How do you overcome this?
Keeping a positive mindset
Your mindset is the key factor that will determine your success as a cold caller. It doesn’t matter how many scripts you study, how many objections you practice handling or how much research you do on your leads. If you don’t have the right mindset, you won’t be successful on your calls.
The critical element is positivity. Staying positive about your role and about the disposition of the lead is paramount. What this means is that you need to be telling yourself the right things about what you’re doing and what you are trying to accomplish.
Because let’s face it, our heads are filled with negativity when it comes to cold calling. It has an almost visceral negative connotation. Put that to bed for you and anyone you have working for you.

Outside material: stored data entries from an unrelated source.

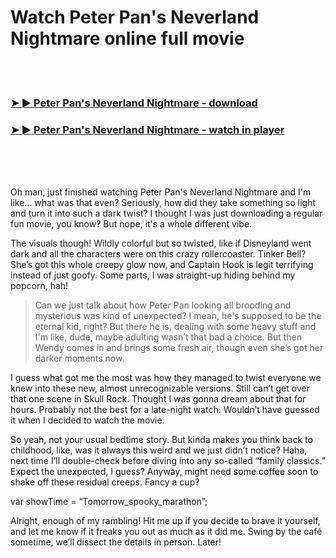 <h1>Watch Peter Pan's Neverland Nightmare online full movie</h1>


<br><br>

<h3><a href="https://Bobs-enifspokon1985.github.io/ehbzaimcay/">➤ ► Peter Pan's Neverland Nightmare - download</a></h3> 
<h3><a href="https://Bobs-enifspokon1985.github.io/ehbzaimcay/">➤ ► Peter Pan's Neverland Nightmare - watch in player</a></h3>


<br><br><br>


Oh man, just finished watching Peter Pan's Neverland Nightmare and I'm like... what was that even? Seriously, how did they take something so light and turn it into such a dark twist? I thought I was just downloading a regular fun movie, you know? But nope, it's a whole different vibe.

The visuals though! Wildly colorful but so twisted, like if Disneyland went dark and all the characters were on this crazy rollercoaster. Tinker Bell? She’s got this whole creepy glow now, and Captain Hook is legit terrifying instead of just goofy. Some parts, I was straight-up hiding behind my popcorn, hah! 

> Can we just talk about how Peter Pan looking all brooding and mysterious was kind of unexpected? I mean, he's supposed to be the eternal kid, right? But there he is, dealing with some heavy stuff and I'm like, dude, maybe adulting wasn’t that bad a choice. But then Wendy comes in and brings some fresh air, though even she’s got her darker moments now. 

I guess what got me the most was how they managed to twist everyone we knew into these new, almost unrecognizable versions. Still can’t get over that one scene in Skull Rock. Thought I was gonna dream about that for hours. Probably not the best for a late-night watch. Wouldn’t have guessed it when I decided to watch the movie.

So yeah, not your usual bedtime story. But kinda makes you think back to childhood, like, was it always this weird and we just didn’t notice? Haha, next time I’ll double-check before diving into any so-called “family classics.” Expect the unexpected, I guess? Anyway, might need some coffee soon to shake off these residual creeps. Fancy a cup?

var showTime = “Tomorrow_spooky_marathon”; 

Alright, enough of my rambling! Hit me up if you decide to brave it yourself, and let me know if it freaks you out as much as it did me. Swing by the café sometime, we’ll dissect the details in person. Later!
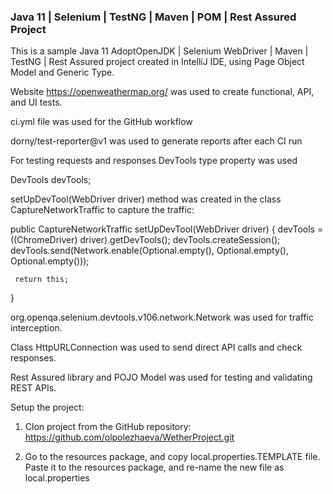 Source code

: ### Java 11 | Selenium | TestNG | Maven | POM | Rest Assured Project
This is a sample Java 11 AdoptOpenJDK | Selenium WebDriver | Maven | TestNG | Rest Assured project created in IntelliJ IDE, using Page Object Model and Generic Type.

Website https://openweathermap.org/ was used to create functional, API, and UI tests.

ci.yml file was used for the GitHub workflow

dorny/test-reporter@v1 was used to generate reports after each CI run


For testing requests and responses DevTools type property was used 

  DevTools devTools;

setUpDevTool(WebDriver driver)  method was created in the class CaptureNetworkTraffic  to capture the traffic:


public CaptureNetworkTraffic setUpDevTool(WebDriver driver) {
     devTools = ((ChromeDriver) driver).getDevTools();
     devTools.createSession();
     devTools.send(Network.enable(Optional.empty(), Optional.empty(), Optional.empty()));
     
     return this;
 } 
 
org.openqa.selenium.devtools.v106.network.Network was used for traffic interception.

Class HttpURLConnection was used to send direct API calls and check responses.

Rest Assured library and POJO Model was used for testing and validating REST APIs.



Setup the project:

1. Clon project from the GitHub repository: 
https://github.com/olpolezhaeva/WetherProject.git

2. Go to the resources package, and copy local.properties.TEMPLATE file. Paste it to the resources package, and re-name the new file as local.properties
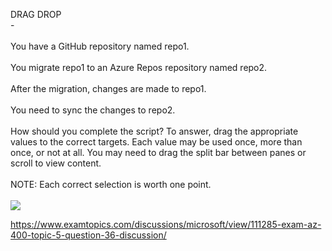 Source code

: DRAG DROP<br/> -<br/><br/>You have a GitHub repository named repo1.<br/><br/>You migrate repo1 to an Azure Repos repository named repo2.<br/><br/>After the migration, changes are made to repo1.<br/><br/>You need to sync the changes to repo2.<br/><br/>How should you complete the script? To answer, drag the appropriate values to the correct targets. Each value may be used once, more than once, or not at all. You may need to drag the split bar between panes or scroll to view content.<br/><br/>NOTE: Each correct selection is worth one point.<br/><br/><img src="https://img.examtopics.com/az-400/image62.png"/><p><a href="https://www.examtopics.com/discussions/microsoft/view/111285-exam-az-400-topic-5-question-36-discussion/">https://www.examtopics.com/discussions/microsoft/view/111285-exam-az-400-topic-5-question-36-discussion/</a></p><script src="https://giscus.app/client.js"                    data-repo="azsamples/az204"                    data-repo-id="R_kgDOMRXzDQ"                    data-category="General"                    data-category-id="DIC_kwDOMRXzDc4Cgi27"                    data-mapping="pathname"                    data-strict="0"                    data-reactions-enabled="0"                    data-emit-metadata="0"                    data-input-position="bottom"                    data-theme="preferred_color_scheme"                    data-lang="en"                    crossorigin="anonymous"                    async>                    </script>
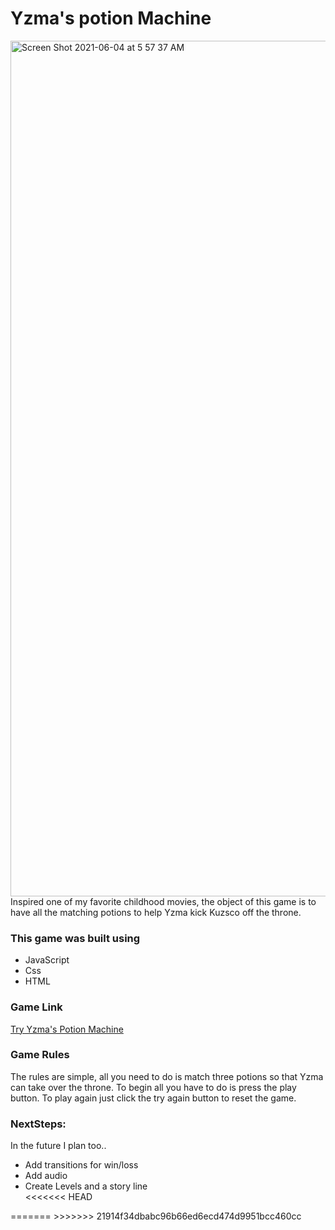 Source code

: # Yzma's potion Machine

<img width="1369" alt="Screen Shot 2021-06-04 at 5 57 37 AM" src="https://user-images.githubusercontent.com/84984478/120791748-32ea0e00-c4fa-11eb-83b3-28a957bf818e.png">

<article>Inspired one of my favorite childhood movies, the object of this game is to have all the matching potions to help Yzma kick Kuzsco off the throne. </article>

<h3>This game was built using</h3> 
<ul>
<li>JavaScript</li>
<li>Css</li>
<li>HTML</li>
</ul>

<h3>Game Link</h3>
<a href="https://shannonshensley96.github.io/YzmaPotionMachine/">Try Yzma's Potion Machine</a>

<h3>Game Rules</h3>
<p>The rules are simple, all you need to do is match three potions so that Yzma can take over the throne.
To begin all you have to do is press the play button. To play again just click the try again button to reset the game.</p>

<h3>NextSteps:</h3>
<p>In the future I plan too..</p>
 <ul>
 <li>Add transitions for win/loss</li>
 <li>Add audio</li>
 <li>Create Levels and a story line</li>
<<<<<<< HEAD
 </ul>
=======
 </ul>
>>>>>>> 21914f34dbabc96b66ed6ecd474d9951bcc460cc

If you have good vibes in your head — if cold calling has a positive connotation — you will be unstoppable. If you have negative thoughts about cold calling, lead generation, setting appointments, etc., then no matter what you do or say, you won’t cold call successfully or generate leads.
Here are three things you can do to help cultivate a positive mindset:
- Know and understand the benefits you bring to every person before you dial them. Know what you are offering them and how it is going to palpably improve their lives.
- Live and breathe mantras like, “They are waiting for my call,” or “They need my help.” Repeat these between each dial to keep your energy up on your entire list of leads.
- When you feel yourself becoming negative, take a break and focus on your commitment to helping others. Remember, prospects are benefitting from your call because what you are offering is valuable to them.
Entering your call confidently
This may seem obvious, but if you don’t project confidence when you get on the call, you will not be successful. This means that when the lead picks up the phone, you speak to the person who answered as though you know exactly who he or she is.
Believe me, they will tell you if they are not the right person. Quickly identify who you are and ask your most important question, usually some form of “Are you buying/selling a home?”
Remember, you are a stranger, and most people typically do not want to talk to strangers on the phone. So you are fighting an uphill battle.
The minute you hesitate, the minute you sound like you don’t know exactly what you are talking about, or the minute you sound like you don’t want to be on phone, you have given them the excuse they are looking for to hang up.
So build a positive mindset before the call, and use that positivity to enter the call confidently and with a sense of purpose. Remember, they need you, and you are helping them.
Have the attitude and sense that you belong on that phone with that person and that you are making his or her live easier. Know what you are talking about, and get to the point quickly.
You’re going to hear a lot of nos. You can’t escape this, it’s the nature of the business and the nature of cold calling. But what you can do is learn how to properly deal with objections and turn more of those nos into positive answers.
To do this, you need to understand where objections come from. I use a technique called the PPO Process. PPO stands for Perspective Process Outcome.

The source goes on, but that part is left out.